Иван Иванович одним быстрым движением делает длинный разрез, по направлению от позвоночника к срединной линии живота.
— Не мешайте! — говорит он ассистенту, сунувшемуся с марлей.
Варвара подает зажимы с тупыми клювообразными кончиками. Пощелкивают их замки под рукой хирурга.
— Ток!
Никита Бурцев, тоже в белом и маске, включает электроприбор.
Хирург прикладывает к мелкому кровеносному сосуду сведенные острия пинцета, к пинцету наконечник от диатермии. Легкий треск, сосуд затромбован, «сварен» вместо перевязки шелком. Зажим снимается. Потом другой, пока не освободится от стали все операционное поле. Еще разрез...
Ассистент легко разводит крючками края раны.
— Расширители!
Варвара уже подает клешневатый инструмент с двумя редко-зубчатыми гребнями.
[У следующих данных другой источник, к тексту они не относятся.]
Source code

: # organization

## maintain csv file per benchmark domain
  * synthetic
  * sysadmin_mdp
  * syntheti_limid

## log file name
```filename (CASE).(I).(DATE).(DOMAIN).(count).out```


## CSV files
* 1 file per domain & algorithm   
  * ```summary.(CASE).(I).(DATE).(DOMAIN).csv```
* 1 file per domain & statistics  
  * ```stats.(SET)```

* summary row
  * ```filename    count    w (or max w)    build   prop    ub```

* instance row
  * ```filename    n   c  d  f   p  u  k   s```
И опять разрез. Зажимы, ток...
Потом обкладывают края раны свежими стерильными полотенцами и снова расширяют ее.
— Сейчас, Леша, будет самое неприятное, — говорит Иван Иванович, заглядывая под высокую платформочку-столик, поставленный над головой больного. — Придется потерпеть. Это для всех неприятно.
Он накладывает широкий тупой крючок с противоположной стороны и вручает его Сергутову:
— Пожалуйста, держите так, как я вам дал. Не сдвигайте и не придавливайте. Тупфер! — произносит он и принимает от Варвары длинный зажим с тампоном, смоченным в двухпроцентном растворе новокаина...
В глубине раны, вдоль позвоночника белеет ствол симпатического нерва. К нему-то и подбирается хирург.
— Потерпите, Леша, потерпите, голубчик! Я очень осторожно вам это делаю. Самые нужные нам места... — уговаривает он покряхтывающего больного, выделяя нерв и впрыскивая в него несколько капель новокаина. — Пульс? — спрашивает он Никиту.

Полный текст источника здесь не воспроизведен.